Article 1(2) and Annex I list equipment explicitly out of scope:

Marine equipment covered by Directive 2014/90/EU falls outside RED, even if it embeds a radio. It is governed by a specific regime with "ship wheel" marking by a designated body.

Aeronautical equipment covered by Regulation (EU) 2018/1139 (civil aircraft onboard equipment) is excluded from RED. The EASA regime applies with its own airworthiness certifications.

Radio amateur equipment (in the ITU radio regulations sense) is excluded if not made available on the market as commercial products. A transceiver built by an amateur for personal use is out of scope; the same product sold commercially to amateurs is in scope.

Electrotechnical equipment for military use

Section titled “Electrotechnical equipment for military use”

Article 346 TFEU, military equipment falls under national defence rules and NATO standards.

Equipment intended exclusively for R&D, demonstration

Section titled “Equipment intended exclusively for R&D, demonstration”

Subject to visible labelling and no commercial placing. The boundary with a pre-production batch distributed to beta-testers is subtle (see CE Scope).

Evaluation kits for integrator manufacturers

Section titled “Evaluation kits for integrator manufacturers”

Evaluation and development kits intended exclusively for manufacturers to integrate a module into their final product may benefit from a relaxed regime under certain conditions:

  • exclusive distribution to professionals (no consumer sale);
  • explicit documentation mentioning use limited to evaluation;
  • no commissioning as finished product.

Special case: software-defined radio (SDR)

Section titled “Special case: software-defined radio (SDR)”

Software-defined equipment (Software-Defined Radio) is covered by RED with specific requirements. The directive requires:

  • A complete description of authorised hardware-software combinations in the technical file.
  • Protection mechanisms against the installation of unauthorised configurations by the end user.
  • Traceability of software updates liable to affect radio parameters.

A mobile phone supporting multiple cellular bands is an SDR. A multi-band Wi-Fi router too. A software update of such equipment may affect its radio compliance, hence the importance of firmware version control.

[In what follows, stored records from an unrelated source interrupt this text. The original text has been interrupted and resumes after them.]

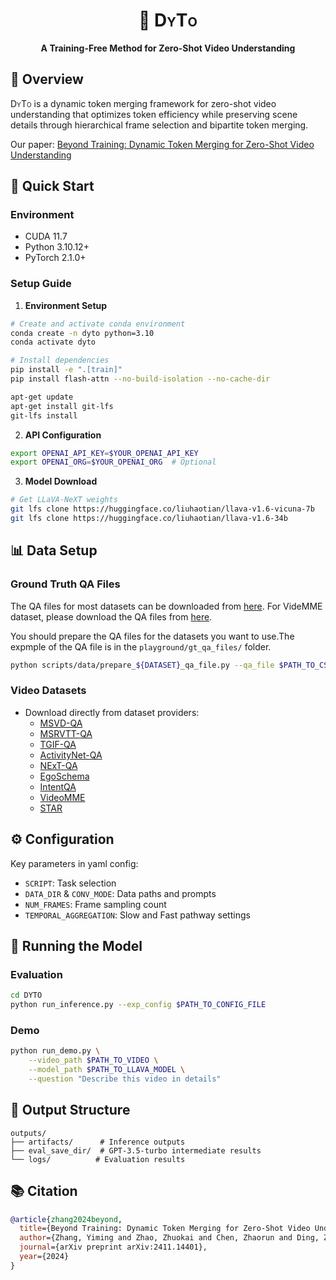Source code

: <div align="center">

# 🎥 <span style="font-variant: small-caps;">DyTo</span>

**A Training-Free Method for Zero-Shot Video Understanding**

</div>

## 📖 Overview

<span style="font-variant: small-caps;">DyTo</span> is a dynamic token merging framework for zero-shot video understanding that optimizes token efficiency while preserving scene details through hierarchical frame selection and bipartite token merging.

Our paper: [Beyond Training: Dynamic Token Merging for Zero-Shot Video Understanding](https://arxiv.org/abs/2411.14401)

## 🚀 Quick Start

### Environment

- CUDA 11.7
- Python 3.10.12+
- PyTorch 2.1.0+

### Setup Guide

1. **Environment Setup**
```bash
# Create and activate conda environment
conda create -n dyto python=3.10
conda activate dyto

# Install dependencies
pip install -e ".[train]"
pip install flash-attn --no-build-isolation --no-cache-dir

apt-get update
apt-get install git-lfs
git-lfs install
```

2. **API Configuration**
```bash
export OPENAI_API_KEY=$YOUR_OPENAI_API_KEY
export OPENAI_ORG=$YOUR_OPENAI_ORG  # Optional
```

3. **Model Download**
```bash
# Get LLaVA-NeXT weights
git lfs clone https://huggingface.co/liuhaotian/llava-v1.6-vicuna-7b
git lfs clone https://huggingface.co/liuhaotian/llava-v1.6-34b
```

## 📊 Data Setup
### Ground Truth QA Files

The QA files for most datasets can be downloaded from [here](https://github.com/imagegridworth/IG-VLM/tree/main/data). For VideMME dataset, please download the QA files from [here](https://video-mme.github.io/).

You should prepare the QA files for the datasets you want to use.The expmple of the QA file is in the `playground/gt_qa_files/` folder.

```bash
python scripts/data/prepare_${DATASET}_qa_file.py --qa_file $PATH_TO_CSV_FILE
```
### Video Datasets
- Download directly from dataset providers:
  - [MSVD-QA](https://github.com/xudejing/video-question-answering)
  - [MSRVTT-QA](https://github.com/xudejing/video-question-answering)
  - [TGIF-QA](https://github.com/YunseokJANG/tgif-qa)
  - [ActivityNet-QA](https://github.com/MILVLG/activitynet-qa)
  - [NExT-QA](https://github.com/doc-doc/NExT-QA)
  - [EgoSchema](https://egoschema.github.io)
  - [IntentQA](https://github.com/JoseponLee/IntentQA)
  - [VideoMME](https://video-mme.github.io/)
  - [STAR](https://bobbywu.com/STAR/)
## ⚙️ Configuration
Key parameters in yaml config:
- `SCRIPT`: Task selection
- `DATA_DIR` & `CONV_MODE`: Data paths and prompts
- `NUM_FRAMES`: Frame sampling count
- `TEMPORAL_AGGREGATION`: Slow and Fast pathway settings

## 🔄 Running the Model

### Evaluation
```bash
cd DYTO
python run_inference.py --exp_config $PATH_TO_CONFIG_FILE
```

### Demo
```bash
python run_demo.py \
    --video_path $PATH_TO_VIDEO \
    --model_path $PATH_TO_LLAVA_MODEL \
    --question "Describe this video in details"
```

## 📂 Output Structure

```
outputs/
├── artifacts/      # Inference outputs
├── eval_save_dir/  # GPT-3.5-turbo intermediate results
└── logs/          # Evaluation results
```


## 📚 Citation

```bibtex
@article{zhang2024beyond,
  title={Beyond Training: Dynamic Token Merging for Zero-Shot Video Understanding},
  author={Zhang, Yiming and Zhao, Zhuokai and Chen, Zhaorun and Ding, Zenghui and Yang, Xianjun and Sun, Yining},
  journal={arXiv preprint arXiv:2411.14401},
  year={2024}
}
```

Article 3(3)(i), not yet activated, specifically targets control of software installation by users on radio equipment. Practice anticipates these requirements by integrating signature and firmware image verification mechanisms.

The case of commercial radio modules (integrable Wi-Fi, BLE, cellular modules) is one of the most frequent error sources in RED. Three statuses coexist:

The module can be CE-marked as such by its manufacturer, practically systematic for cellular modules (Quectel, u-blox, Sierra Wireless...) and qualified Wi-Fi/BLE modules (Espressif, Nordic, ST...). The marking covers the module in defined integration conditions:

  • supplied antenna or list of compatible antennas
  • minimum ground plane and supply impedance
  • thermal and mechanical conditions
  • isolation distance from other components

When the module is integrated in a finished product, the finished product itself is subject to RED. Module tests can be reused only if integration conditions are strictly identical to those tested by the module manufacturer.

In practice, two frequent modifications invalidate reuse:

  • Different antenna (e.g. PCB antenna instead of the original external antenna): article 3.2 reassessment required.
  • Noisy power supply or non-compliant ground plane, risk on article 3.1(b) EMC.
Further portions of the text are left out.